3. Please explain how the current state of patent eligibility
jurisprudence in the United States impacts particular technological
fields, including investment and innovation in any of the following
technological areas:
a. Quantum computing;
b. artificial intelligence;
c. precision medicine;
d. diagnostic methods;
e. pharmaceutical treatments; and
f. other computer-related inventions (e.g., software, business
methods, computer security, databases and data structures, computer
networking, and graphical user interfaces).
4. Please explain how your experiences with the application of
subject matter eligibility requirements in other jurisdictions,
including China, Japan, Korea, and Europe, differ from your experiences
in the United States.
5. Please identify instances where you have been denied patent
protection for an invention in the United States solely on the basis of
patent subject matter ineligibility, but obtained protection for the
same invention in a foreign jurisdiction, or vice versa. Please provide
specific examples, such as the technology(ies) and jurisdiction(s)

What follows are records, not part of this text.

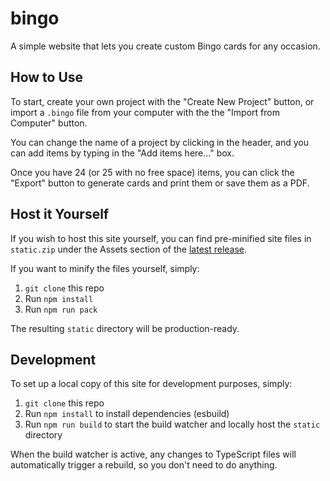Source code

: # bingo

A simple website that lets you create custom Bingo cards for any occasion.

## How to Use

To start, create your own project with the "Create New Project" button, or import a `.bingo` file from your computer with the the "Import from Computer" button.

You can change the name of a project by clicking in the header, and you can add items by typing in the "Add items here..." box.

Once you have 24 (or 25 with no free space) items, you can click the "Export" button to generate cards and print them or save them as a PDF.

## Host it Yourself

If you wish to host this site yourself, you can find pre-minified site files in `static.zip` under the Assets section of the [latest release](https://github.com/one23four56/bingo/releases/latest).

If you want to minify the files yourself, simply:

1. `git clone` this repo
2. Run `npm install`
3. Run `npm run pack`

The resulting `static` directory will be production-ready.

## Development

To set up a local copy of this site for development purposes, simply:

1. `git clone` this repo
2. Run `npm install` to install dependencies (esbuild)
3. Run `npm run build` to start the build watcher and locally host the `static` directory

When the build watcher is active, any changes to TypeScript files will automatically trigger a rebuild, so you don't need to do anything.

involved, and the reason the invention was held ineligible in the
United States or other jurisdiction.
6. Please explain whether the state of patent eligibility
jurisprudence in the United States has caused you to modify or shift
investment, research and development activities, or jobs from the
United States to other jurisdictions, or to the United States from
other jurisdictions. If so, please identify the relevant modifications
and their associated impacts.
7. Please explain whether the state of patent eligibility
jurisprudence in the United States has caused you to change business
strategies for protecting your intellectual property (e.g., shifting
from patents to trade secrets, or vice versa). If so, please identify
the changes and their associated impacts.
8. Please explain whether you have changed your behavior with
regard to filing, purchasing, licensing, selling, or maintaining patent
applications and patents in the United States as a result of the
current state of patent eligibility jurisprudence in the United States.

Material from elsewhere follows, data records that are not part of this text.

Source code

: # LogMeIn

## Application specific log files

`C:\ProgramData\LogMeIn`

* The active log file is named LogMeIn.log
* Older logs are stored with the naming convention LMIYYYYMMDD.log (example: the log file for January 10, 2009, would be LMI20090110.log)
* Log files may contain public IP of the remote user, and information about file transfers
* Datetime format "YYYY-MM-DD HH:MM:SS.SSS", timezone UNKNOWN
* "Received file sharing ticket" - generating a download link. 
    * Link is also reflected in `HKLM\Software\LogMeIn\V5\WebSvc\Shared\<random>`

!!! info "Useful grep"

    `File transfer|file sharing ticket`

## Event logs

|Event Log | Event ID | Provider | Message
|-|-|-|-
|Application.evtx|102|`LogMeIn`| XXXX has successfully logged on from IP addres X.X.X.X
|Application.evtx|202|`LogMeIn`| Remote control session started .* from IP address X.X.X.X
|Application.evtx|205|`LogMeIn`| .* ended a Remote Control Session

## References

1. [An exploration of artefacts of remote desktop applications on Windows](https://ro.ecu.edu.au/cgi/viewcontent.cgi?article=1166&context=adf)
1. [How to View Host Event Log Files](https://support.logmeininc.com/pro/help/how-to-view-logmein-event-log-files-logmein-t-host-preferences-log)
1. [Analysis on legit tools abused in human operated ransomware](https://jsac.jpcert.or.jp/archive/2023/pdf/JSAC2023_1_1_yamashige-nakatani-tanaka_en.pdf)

If so, please describe how you changed your behavior.
9. Please explain how, in your experience, the status of patent
eligibility jurisprudence in the United States has affected any
litigation for patent infringement in the United States in which you
been involved as a party, as legal counsel, or as another participant
(e.g., an expert witness). For example, please explain whether this
jurisprudence has affected the cost or duration of such litigation, the
ability to defend against claims of patent infringement, the certainty/
uncertainty of litigation outcomes, or the likelihood of settlement.
Section II--Impact of Subject Matter Eligibility on the General
Marketplace
10. Please identify how the current state of patent eligibility
jurisprudence in the United States impacts the global strength of U.S.
intellectual property.
11. Please identify how the current state of patent eligibility
jurisprudence in the United States impacts the U.S. economy as a whole.
12. Please identify how the current state of subject matter
eligibility jurisprudence in the United States impacts the global
strength of U.S. intellectual property and the U.S. economy in any of
the following areas:
a. Quantum computing;
b. artificial intelligence;
c. precision medicine;
d. diagnostic methods;
e. pharmaceutical treatments; and
f. other computer-related inventions (e.g., software, business
methods,
[[Page 36260]]
computer security, databases and data structures, computer networking,
and graphical user interfaces).
In responding to this question, please provide concrete examples
and supporting facts when possible.
13. Please identify how the current state of patent eligibility
jurisprudence in the United States affects the public. For example,
does the jurisprudence affect, either positively or negatively, the
availability, effectiveness, or cost of personalized medicine,
diagnostics, pharmaceutical treatments, software, or computer-
implemented inventions?
Andrew Hirshfeld,
Commissioner for Patents, Performing the Functions and Duties of the
Under Secretary of Commerce for Intellectual Property and Director of
the United States Patent and Trademark Office.